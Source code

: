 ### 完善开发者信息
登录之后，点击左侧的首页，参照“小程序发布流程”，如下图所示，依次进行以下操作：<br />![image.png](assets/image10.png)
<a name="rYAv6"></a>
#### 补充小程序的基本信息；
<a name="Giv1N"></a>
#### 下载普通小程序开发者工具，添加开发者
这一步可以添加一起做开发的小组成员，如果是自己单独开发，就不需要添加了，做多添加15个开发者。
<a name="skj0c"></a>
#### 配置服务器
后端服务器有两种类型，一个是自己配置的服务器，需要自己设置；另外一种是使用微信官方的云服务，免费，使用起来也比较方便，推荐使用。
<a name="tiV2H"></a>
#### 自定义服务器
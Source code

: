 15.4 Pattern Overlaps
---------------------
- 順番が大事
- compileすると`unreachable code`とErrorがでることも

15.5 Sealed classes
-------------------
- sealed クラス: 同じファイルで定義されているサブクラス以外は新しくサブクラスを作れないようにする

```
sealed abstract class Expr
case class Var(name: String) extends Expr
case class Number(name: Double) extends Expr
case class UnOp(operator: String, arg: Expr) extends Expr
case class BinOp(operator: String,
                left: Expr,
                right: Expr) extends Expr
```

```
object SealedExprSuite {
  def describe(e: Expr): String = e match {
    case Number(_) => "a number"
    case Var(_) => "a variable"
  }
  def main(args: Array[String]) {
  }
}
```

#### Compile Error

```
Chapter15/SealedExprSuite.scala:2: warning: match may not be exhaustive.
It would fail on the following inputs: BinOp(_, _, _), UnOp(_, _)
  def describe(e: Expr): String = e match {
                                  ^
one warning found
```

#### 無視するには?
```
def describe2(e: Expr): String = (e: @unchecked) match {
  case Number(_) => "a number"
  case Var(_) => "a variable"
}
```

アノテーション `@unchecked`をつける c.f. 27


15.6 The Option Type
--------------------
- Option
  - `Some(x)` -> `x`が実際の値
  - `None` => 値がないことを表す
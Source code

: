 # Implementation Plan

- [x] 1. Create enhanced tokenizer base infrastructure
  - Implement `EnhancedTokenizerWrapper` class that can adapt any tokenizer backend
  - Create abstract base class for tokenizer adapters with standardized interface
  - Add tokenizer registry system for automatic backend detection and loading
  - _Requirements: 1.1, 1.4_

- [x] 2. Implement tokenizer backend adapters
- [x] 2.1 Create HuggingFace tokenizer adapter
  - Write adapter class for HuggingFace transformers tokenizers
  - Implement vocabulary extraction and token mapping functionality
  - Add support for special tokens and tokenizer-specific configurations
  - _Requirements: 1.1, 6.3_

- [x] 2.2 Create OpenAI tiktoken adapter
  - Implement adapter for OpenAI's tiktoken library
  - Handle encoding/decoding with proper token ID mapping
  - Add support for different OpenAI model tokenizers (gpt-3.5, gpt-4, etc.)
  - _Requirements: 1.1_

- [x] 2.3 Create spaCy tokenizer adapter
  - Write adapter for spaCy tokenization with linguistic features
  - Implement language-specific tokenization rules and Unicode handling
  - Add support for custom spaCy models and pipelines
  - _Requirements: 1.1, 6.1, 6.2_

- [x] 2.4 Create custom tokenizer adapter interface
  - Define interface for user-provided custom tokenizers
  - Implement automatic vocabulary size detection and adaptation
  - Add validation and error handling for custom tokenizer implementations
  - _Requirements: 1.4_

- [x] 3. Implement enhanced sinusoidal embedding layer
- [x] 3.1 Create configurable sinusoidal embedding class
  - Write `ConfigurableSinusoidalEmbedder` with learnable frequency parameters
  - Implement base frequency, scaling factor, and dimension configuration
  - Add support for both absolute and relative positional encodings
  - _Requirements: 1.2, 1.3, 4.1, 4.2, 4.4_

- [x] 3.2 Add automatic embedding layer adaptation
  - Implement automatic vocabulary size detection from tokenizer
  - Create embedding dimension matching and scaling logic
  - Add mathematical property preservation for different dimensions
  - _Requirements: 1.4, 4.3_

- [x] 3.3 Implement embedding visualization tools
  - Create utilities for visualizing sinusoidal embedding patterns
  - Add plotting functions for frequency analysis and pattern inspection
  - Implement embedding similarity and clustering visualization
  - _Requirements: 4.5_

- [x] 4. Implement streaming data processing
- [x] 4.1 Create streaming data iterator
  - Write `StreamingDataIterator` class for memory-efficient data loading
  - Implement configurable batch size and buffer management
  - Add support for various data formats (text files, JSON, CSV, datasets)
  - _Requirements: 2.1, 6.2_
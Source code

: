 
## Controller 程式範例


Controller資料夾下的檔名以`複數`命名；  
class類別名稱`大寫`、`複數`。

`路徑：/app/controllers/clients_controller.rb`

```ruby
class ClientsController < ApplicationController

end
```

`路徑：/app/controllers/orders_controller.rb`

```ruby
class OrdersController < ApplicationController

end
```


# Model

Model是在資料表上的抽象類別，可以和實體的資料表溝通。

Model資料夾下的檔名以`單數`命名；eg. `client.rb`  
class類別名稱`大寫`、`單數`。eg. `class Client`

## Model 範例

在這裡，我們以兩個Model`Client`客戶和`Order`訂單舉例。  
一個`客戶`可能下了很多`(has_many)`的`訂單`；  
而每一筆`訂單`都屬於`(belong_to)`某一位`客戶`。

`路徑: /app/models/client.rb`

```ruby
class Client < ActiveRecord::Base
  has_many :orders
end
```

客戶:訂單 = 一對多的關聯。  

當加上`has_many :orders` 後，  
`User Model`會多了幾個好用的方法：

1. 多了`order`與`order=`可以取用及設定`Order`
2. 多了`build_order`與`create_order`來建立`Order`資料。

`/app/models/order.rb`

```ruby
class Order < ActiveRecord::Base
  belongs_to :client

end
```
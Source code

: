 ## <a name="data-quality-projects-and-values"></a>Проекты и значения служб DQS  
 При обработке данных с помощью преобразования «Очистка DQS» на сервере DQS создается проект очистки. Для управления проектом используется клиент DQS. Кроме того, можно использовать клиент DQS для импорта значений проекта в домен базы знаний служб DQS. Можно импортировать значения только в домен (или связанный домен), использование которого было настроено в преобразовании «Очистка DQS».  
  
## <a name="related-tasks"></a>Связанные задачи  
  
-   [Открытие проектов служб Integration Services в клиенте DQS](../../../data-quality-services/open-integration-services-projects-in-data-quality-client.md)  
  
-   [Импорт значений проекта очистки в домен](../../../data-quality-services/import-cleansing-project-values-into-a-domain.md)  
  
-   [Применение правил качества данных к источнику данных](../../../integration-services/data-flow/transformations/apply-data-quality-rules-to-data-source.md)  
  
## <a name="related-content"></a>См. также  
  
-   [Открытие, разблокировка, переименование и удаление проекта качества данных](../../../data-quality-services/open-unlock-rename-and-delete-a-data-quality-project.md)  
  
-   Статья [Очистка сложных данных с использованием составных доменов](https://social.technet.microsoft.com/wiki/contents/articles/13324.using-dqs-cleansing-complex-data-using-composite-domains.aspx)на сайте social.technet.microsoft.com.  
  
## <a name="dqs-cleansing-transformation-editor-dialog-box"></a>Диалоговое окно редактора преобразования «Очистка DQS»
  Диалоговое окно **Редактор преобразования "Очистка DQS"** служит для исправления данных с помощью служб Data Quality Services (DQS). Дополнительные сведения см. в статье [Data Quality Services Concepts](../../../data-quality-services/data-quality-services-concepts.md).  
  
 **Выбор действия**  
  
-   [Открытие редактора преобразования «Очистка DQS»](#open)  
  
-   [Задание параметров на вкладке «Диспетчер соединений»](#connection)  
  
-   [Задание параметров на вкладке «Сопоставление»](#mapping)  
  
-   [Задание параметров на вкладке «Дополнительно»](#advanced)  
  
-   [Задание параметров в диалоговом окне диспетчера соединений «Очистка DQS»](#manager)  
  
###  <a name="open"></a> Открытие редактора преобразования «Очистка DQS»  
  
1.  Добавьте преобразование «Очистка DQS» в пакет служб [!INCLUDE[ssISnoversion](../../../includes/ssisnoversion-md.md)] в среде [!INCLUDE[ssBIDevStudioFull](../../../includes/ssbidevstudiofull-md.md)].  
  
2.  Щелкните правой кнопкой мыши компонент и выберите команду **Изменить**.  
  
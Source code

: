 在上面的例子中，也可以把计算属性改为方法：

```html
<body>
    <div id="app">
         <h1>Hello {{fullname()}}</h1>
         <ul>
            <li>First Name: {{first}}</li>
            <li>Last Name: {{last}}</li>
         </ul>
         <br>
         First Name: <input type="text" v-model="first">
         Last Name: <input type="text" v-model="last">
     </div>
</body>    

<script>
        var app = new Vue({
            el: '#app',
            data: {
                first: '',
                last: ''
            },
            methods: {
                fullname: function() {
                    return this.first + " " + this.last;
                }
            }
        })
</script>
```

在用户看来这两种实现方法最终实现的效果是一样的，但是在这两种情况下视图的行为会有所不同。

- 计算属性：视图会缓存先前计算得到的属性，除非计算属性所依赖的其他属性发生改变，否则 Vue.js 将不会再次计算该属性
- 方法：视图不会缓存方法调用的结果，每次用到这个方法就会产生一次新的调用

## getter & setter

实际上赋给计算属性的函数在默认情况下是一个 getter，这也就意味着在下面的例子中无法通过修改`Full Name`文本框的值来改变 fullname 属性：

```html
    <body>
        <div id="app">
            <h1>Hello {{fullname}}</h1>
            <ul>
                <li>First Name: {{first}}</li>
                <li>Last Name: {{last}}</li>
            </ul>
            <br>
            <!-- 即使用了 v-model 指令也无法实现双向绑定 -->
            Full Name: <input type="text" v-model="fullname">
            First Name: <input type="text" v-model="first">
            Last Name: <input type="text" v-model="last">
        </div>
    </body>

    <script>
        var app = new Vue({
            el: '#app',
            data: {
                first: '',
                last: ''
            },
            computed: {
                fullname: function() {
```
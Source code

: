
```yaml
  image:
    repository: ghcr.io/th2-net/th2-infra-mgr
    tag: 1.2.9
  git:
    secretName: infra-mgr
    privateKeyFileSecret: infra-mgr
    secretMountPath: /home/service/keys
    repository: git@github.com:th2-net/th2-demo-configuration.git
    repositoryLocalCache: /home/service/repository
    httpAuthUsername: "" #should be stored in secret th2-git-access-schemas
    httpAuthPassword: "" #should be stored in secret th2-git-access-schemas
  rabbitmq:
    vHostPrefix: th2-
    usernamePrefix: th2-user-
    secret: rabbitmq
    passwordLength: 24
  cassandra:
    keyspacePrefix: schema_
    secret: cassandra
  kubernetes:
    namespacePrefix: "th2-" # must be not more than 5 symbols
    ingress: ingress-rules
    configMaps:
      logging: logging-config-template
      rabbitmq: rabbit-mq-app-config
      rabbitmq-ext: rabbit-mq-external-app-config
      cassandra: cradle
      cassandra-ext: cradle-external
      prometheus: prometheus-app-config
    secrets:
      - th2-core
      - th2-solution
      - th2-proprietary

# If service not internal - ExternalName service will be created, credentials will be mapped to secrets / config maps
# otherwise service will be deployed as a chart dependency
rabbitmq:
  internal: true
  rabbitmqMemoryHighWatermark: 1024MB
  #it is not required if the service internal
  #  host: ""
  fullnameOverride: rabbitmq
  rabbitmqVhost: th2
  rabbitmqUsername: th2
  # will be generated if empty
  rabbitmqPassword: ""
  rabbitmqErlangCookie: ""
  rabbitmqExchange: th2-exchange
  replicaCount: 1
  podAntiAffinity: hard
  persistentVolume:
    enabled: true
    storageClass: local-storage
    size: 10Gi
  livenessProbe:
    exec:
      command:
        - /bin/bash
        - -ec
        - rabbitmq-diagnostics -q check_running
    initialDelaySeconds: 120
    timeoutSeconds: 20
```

WHAT TO WORK ON:
Using the records above, filter out every line that lacks the string "очистки" and copy the rest.

RESULT OF THIS EXERCISE:
 При обработке данных с помощью преобразования «Очистка DQS» на сервере DQS создается проект очистки. Для управления проектом используется клиент DQS. Кроме того, можно использовать клиент DQS для импорта значений проекта в домен базы знаний служб DQS. Можно импортировать значения только в домен (или связанный домен), использование которого было настроено в преобразовании «Очистка DQS».  
-   [Импорт значений проекта очистки в домен](../../../data-quality-services/import-cleansing-project-values-into-a-domain.md)  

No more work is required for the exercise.